▸ EXERCISE DIRECTIONS:
Which lines of the entries contain the string "Public"? Please find them and copy them.

= = = = = = =

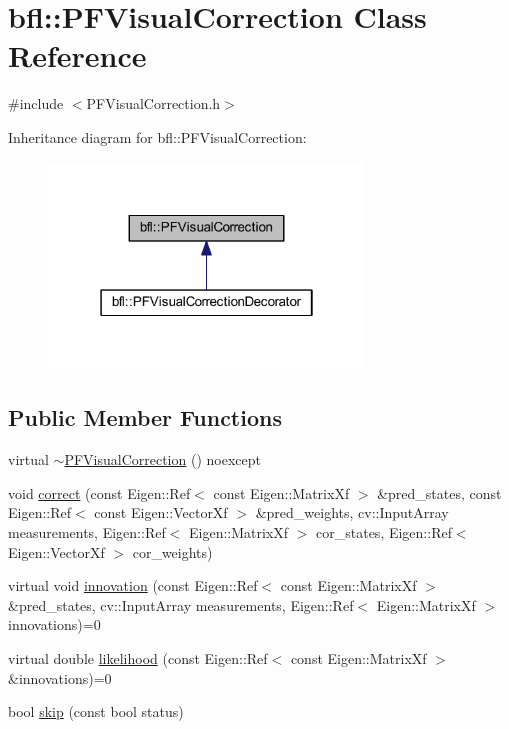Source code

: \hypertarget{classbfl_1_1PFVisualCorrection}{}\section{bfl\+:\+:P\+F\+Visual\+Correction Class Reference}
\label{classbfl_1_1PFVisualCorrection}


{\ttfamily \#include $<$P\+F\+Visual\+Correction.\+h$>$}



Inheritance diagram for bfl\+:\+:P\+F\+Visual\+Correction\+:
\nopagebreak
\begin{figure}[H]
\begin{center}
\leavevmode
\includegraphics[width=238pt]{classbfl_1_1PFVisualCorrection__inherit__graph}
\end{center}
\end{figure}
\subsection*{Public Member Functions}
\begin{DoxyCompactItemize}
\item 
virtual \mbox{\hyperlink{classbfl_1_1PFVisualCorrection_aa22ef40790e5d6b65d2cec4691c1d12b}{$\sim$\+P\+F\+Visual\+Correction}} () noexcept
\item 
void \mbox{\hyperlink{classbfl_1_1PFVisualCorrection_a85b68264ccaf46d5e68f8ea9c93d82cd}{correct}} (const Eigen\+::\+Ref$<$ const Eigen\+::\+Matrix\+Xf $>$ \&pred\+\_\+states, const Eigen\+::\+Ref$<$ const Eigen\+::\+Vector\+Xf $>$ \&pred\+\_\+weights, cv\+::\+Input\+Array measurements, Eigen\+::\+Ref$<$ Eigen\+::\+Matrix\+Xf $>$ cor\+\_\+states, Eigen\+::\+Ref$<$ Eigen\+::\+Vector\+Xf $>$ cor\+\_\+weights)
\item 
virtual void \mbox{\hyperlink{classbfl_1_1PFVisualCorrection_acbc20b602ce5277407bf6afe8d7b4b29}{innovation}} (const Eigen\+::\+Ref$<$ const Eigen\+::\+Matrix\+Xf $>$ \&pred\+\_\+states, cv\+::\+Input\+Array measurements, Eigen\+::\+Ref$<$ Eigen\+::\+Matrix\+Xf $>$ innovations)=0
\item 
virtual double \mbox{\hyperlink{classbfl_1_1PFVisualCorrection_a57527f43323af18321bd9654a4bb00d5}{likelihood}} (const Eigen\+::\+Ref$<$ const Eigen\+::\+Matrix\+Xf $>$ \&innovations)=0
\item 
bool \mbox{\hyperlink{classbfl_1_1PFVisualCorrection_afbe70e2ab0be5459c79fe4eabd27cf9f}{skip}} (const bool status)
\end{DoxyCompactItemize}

= = = = = = =

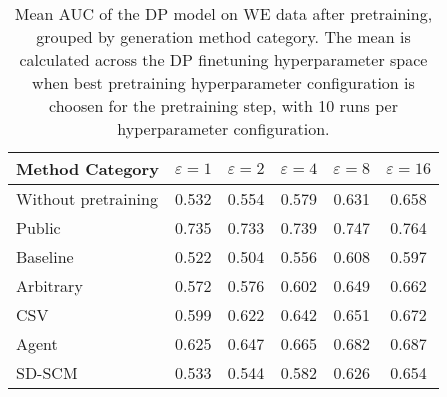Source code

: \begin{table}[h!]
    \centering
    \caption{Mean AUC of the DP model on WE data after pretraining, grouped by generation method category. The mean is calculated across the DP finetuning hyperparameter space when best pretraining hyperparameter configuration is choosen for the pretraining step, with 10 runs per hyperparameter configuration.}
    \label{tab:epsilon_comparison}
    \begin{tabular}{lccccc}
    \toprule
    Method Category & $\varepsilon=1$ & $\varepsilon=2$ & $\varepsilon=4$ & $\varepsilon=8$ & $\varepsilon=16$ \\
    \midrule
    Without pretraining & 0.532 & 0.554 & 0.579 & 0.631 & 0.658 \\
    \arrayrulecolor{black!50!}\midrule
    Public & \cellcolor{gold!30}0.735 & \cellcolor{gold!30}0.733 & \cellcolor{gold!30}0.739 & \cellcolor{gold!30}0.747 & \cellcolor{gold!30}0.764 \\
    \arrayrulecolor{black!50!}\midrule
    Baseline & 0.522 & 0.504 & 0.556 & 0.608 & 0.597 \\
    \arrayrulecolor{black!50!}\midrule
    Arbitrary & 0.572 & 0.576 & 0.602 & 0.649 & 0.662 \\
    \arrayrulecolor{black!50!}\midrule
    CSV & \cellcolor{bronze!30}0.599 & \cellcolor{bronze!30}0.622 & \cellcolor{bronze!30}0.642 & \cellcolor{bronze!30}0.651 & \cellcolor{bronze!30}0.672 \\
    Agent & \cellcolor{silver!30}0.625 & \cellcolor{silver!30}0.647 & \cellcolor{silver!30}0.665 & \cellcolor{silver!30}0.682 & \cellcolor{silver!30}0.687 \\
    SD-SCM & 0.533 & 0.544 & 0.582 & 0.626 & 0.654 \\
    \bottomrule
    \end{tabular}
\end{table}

= = = = = = =

▸ EXERCISE OUTPUT:
\subsection*{Public Member Functions}
    Public & \cellcolor{gold!30}0.735 & \cellcolor{gold!30}0.733 & \cellcolor{gold!30}0.739 & \cellcolor{gold!30}0.747 & \cellcolor{gold!30}0.764 \\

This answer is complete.